* [RECORDED INFORMATION]
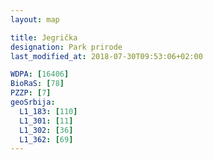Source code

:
 ```yaml
---
layout: map

title: Jegrička
designation: Park prirode
last_modified_at: 2018-07-30T09:53:06+02:00

WDPA: [16406]
BioRaS: [78]
PZZP: [7]
geoSrbija:
  L1_183: [110]
  L1_301: [11]
  L1_302: [36]
  L1_362: [69]
---
```

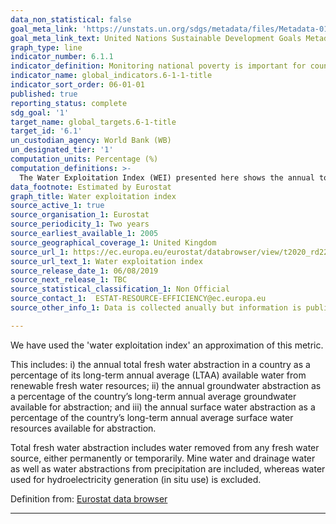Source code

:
 ```yaml
---
data_non_statistical: false
goal_meta_link: 'https://unstats.un.org/sdgs/metadata/files/Metadata-01-02-01.pdf '
goal_meta_link_text: United Nations Sustainable Development Goals Metadata (PDF 98.2 KB)
graph_type: line
indicator_number: 6.1.1
indicator_definition: Monitoring national poverty is important for country-specific development agendas. National poverty lines are used to make more accurate estimates of poverty consistent with the country’s specific economic and social circumstances, and are not intended for international comparisons of poverty rates.
indicator_name: global_indicators.6-1-1-title
indicator_sort_order: 06-01-01
published: true
reporting_status: complete
sdg_goal: '1'
target_name: global_targets.6-1-title
target_id: '6.1'
un_custodian_agency: World Bank (WB)
un_designated_tier: '1'
computation_units: Percentage (%)
computation_definitions: >-
  The Water Exploitation Index (WEI) presented here shows the annual total fresh water abstraction in a country as a percentage of its long term annual average available water from renewable fresh water resources. This includes water removed from any fresh water source, either permanently or temporarily, as well as mine and drainage water and water abstractions from precipitation. Water used for hydroelectricity generation (in situ use) is excluded.
data_footnote: Estimated by Eurostat
graph_title: Water exploitation index
source_active_1: true
source_organisation_1: Eurostat
source_periodicity_1: Two years
source_earliest_available_1: 2005
source_geographical_coverage_1: United Kingdom
source_url_1: https://ec.europa.eu/eurostat/databrowser/view/t2020_rd220/default/table?lang=en
source_url_text_1: Water exploitation index
source_release_date_1: 06/08/2019
source_next_release_1: TBC
source_statistical_classification_1: Non Official
source_contact_1:  ESTAT-RESOURCE-EFFICIENCY@ec.europa.eu
source_other_info_1: Data is collected anually but information is published every two years

---
```

We have used the 'water exploitation index' an approximation of this metric.

This includes: i) the annual total fresh water abstraction in a country as a percentage of its long-term annual average (LTAA) available water from renewable fresh water resources; ii) the annual groundwater abstraction as a percentage of the country’s long-term annual average groundwater available for abstraction; and iii) the annual surface water abstraction as a percentage of the country’s long-term annual average surface water resources available for abstraction.

Total fresh water abstraction includes water removed from any fresh water source, either permanently or temporarily. Mine water and drainage water as well as water abstractions from precipitation are included, whereas water used for hydroelectricity generation (in situ use) is excluded.

Definition from: [Eurostat data browser](https://ec.europa.eu/eurostat/databrowser/view/t2020_rd220/default/table?lang=en)

---
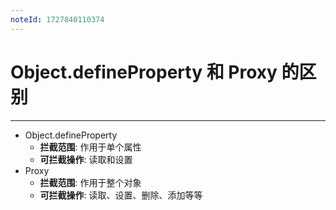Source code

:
 ```yaml
---
noteId: 1727840110374
---
```

# Object.defineProperty 和 Proxy 的区别
---
- Object.defineProperty
	- **拦截范围**: 作用于单个属性
	- **可拦截操作**: 读取和设置
- Proxy
	- **拦截范围**: 作用于整个对象
	- **可拦截操作**: 读取、设置、删除、添加等等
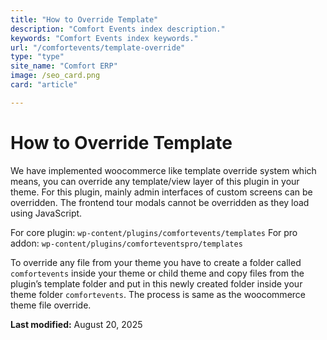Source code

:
```yaml
---
title: "How to Override Template"
description: "Comfort Events index description."
keywords: "Comfort Events index keywords."
url: "/comfortevents/template-override"
type: "type"
site_name: "Comfort ERP"
image: /seo_card.png
card: "article"

---
```

# How to Override Template

We have implemented woocommerce like template override system which means, you can override any template/view layer of this plugin in your theme. For this plugin, mainly admin interfaces of custom screens can be overridden. The frontend tour modals cannot be overridden as they load using JavaScript.

For core plugin: `wp-content/plugins/comfortevents/templates`
For pro addon: `wp-content/plugins/comforteventspro/templates`

To override any file from your theme you have to create a folder called `comfortevents` inside your theme or child theme and copy files from the plugin’s template folder and put in this newly created folder inside your theme folder `comfortevents`. The process is same as the woocommerce theme file override.

**Last modified:** August 20, 2025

* [WHAT IS EXPECTED] Across the records above, return every line that contains the word "renewable".

* [ANSWER TO THIS TASK]
  The Water Exploitation Index (WEI) presented here shows the annual total fresh water abstraction in a country as a percentage of its long term annual average available water from renewable fresh water resources. This includes water removed from any fresh water source, either permanently or temporarily, as well as mine and drainage water and water abstractions from precipitation. Water used for hydroelectricity generation (in situ use) is excluded.
This includes: i) the annual total fresh water abstraction in a country as a percentage of its long-term annual average (LTAA) available water from renewable fresh water resources; ii) the annual groundwater abstraction as a percentage of the country’s long-term annual average groundwater available for abstraction; and iii) the annual surface water abstraction as a percentage of the country’s long-term annual average surface water resources available for abstraction.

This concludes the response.